Het European Space Agency heeft succesvol de eerste Ariane 6-raket gelanceerd. Met de lancering heeft Europa voor het eerst in twee jaar weer onafhankelijke toegang tot ruimtevaart. De ruimtevaartorganisatie stelde de afgelopen jaren meermaals de lancering uit.
:strip_exif()/i/2006813440.jpeg?f=imagenormal)
De Ariane 6 werd om 21.00 uur Nederlandse tijd vanuit de lanceerbasis Kourou in Frans-Guyana gelanceerd. Na enkele minuten werden de eerste boosters van de Ariane 62-configuratie losgekoppeld en zo'n vijf minuten daarna vond de tweede Vulcan-raketontkoppeling plaats. Niet lang daarna werd het bovenste gedeelte losgekoppeld en aangedreven door een Vinci-verbrandingsmotor, die tijdens de testvlucht meermaals opnieuw ontstoken moet worden. Die fase is op het moment van schrijven aan de gang.
De raket brengt meerdere wetenschappelijke, maar ook commerciële ladingen naar een lage aardbaan.

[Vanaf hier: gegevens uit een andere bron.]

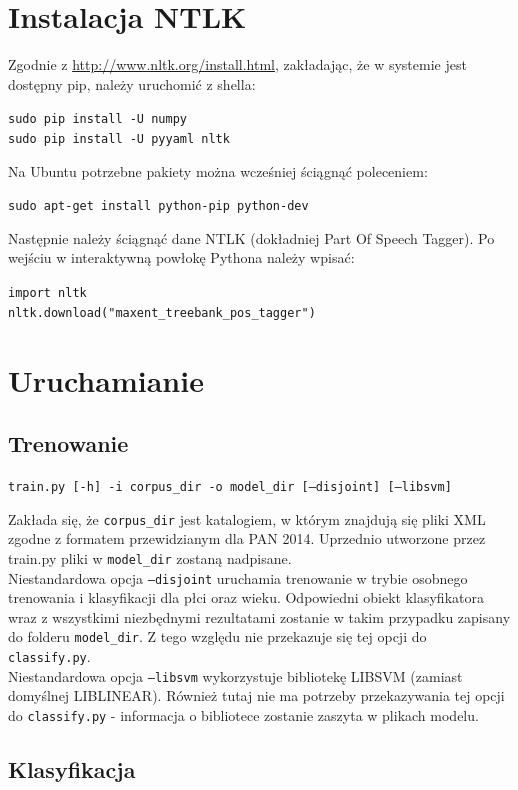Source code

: \documentclass{article}
\begin{document}
\section{Instalacja NTLK}

Zgodnie z \href{http://www.nltk.org/install.html}{http://www.nltk.org/install.html}, zakładając, że w systemie jest dostępny pip, należy uruchomić z shella:

\texttt{sudo pip install -U numpy \\
sudo pip install -U pyyaml nltk}

Na Ubuntu potrzebne pakiety można wcześniej ściągnąć poleceniem:

\texttt{sudo apt-get install python-pip python-dev}

Następnie należy ściągnąć dane NTLK (dokładniej Part Of Speech Tagger). Po wejściu w interaktywną powłokę Pythona należy wpisać:

\texttt{import nltk \\
nltk.download("maxent\_treebank\_pos\_tagger")}


\section{Uruchamianie}

\subsection{Trenowanie}

\texttt{train.py [-h] -i corpus\_dir -o model\_dir [--disjoint] [--libsvm]}

Zakłada się, że \texttt{corpus\_dir} jest katalogiem, w którym znajdują się pliki XML zgodne z formatem przewidzianym dla PAN 2014. Uprzednio utworzone przez train.py pliki w \texttt{model\_dir} zostaną nadpisane. \\
Niestandardowa opcja \texttt{--disjoint} uruchamia trenowanie w trybie osobnego trenowania i klasyfikacji dla płci oraz wieku. Odpowiedni obiekt klasyfikatora wraz z wszystkimi niezbędnymi rezultatami zostanie w takim przypadku zapisany do folderu \texttt{model\_dir}. Z tego względu nie przekazuje się tej opcji do \texttt{classify.py}. \\
Niestandardowa opcja \texttt{--libsvm} wykorzystuje bibliotekę LIBSVM (zamiast domyślnej LIBLINEAR). Również tutaj nie ma potrzeby przekazywania tej opcji do \texttt{classify.py} - informacja o bibliotece zostanie zaszyta w plikach modelu.

\subsection{Klasyfikacja}
\end{document}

Het gaat onder andere om meetapparatuur, waaronder een Belgisch instrument voor het in kaart brengen van magnetische velden. Er zijn daarnaast enkele kleine satellieten aan boord als onderdeel van het rideshareprogramma dat uitbater Arianespace aanbiedt.
De ontwikkeling van de raket ging al in 2014 van start, toen ESA nog gebruik kon maken van de populaire en stabiele Ariane 5. Die was wel aan vervanging toe, vooral vanwege de hoge kosten per lancering. De nieuwe generatie van de Ariane-raket komt in twee configuraties. De Ariane 62, die vandaag gebruikt is, bestaat uit twee trappen en kan ladingen van maximaal tien ton naar een lage aardbaan brengen en 4,5 ton naar een geostationaire baan. In de toekomst komt er ook een Ariane 64-configuratie, die niet twee maar vier boosters heeft en 11,5 ton in een geostationaire baan en 21,6 ton in een lage aardbaan omhoog kan brengen. Dat is vergelijkbaar met de capaciteit van de voorganger.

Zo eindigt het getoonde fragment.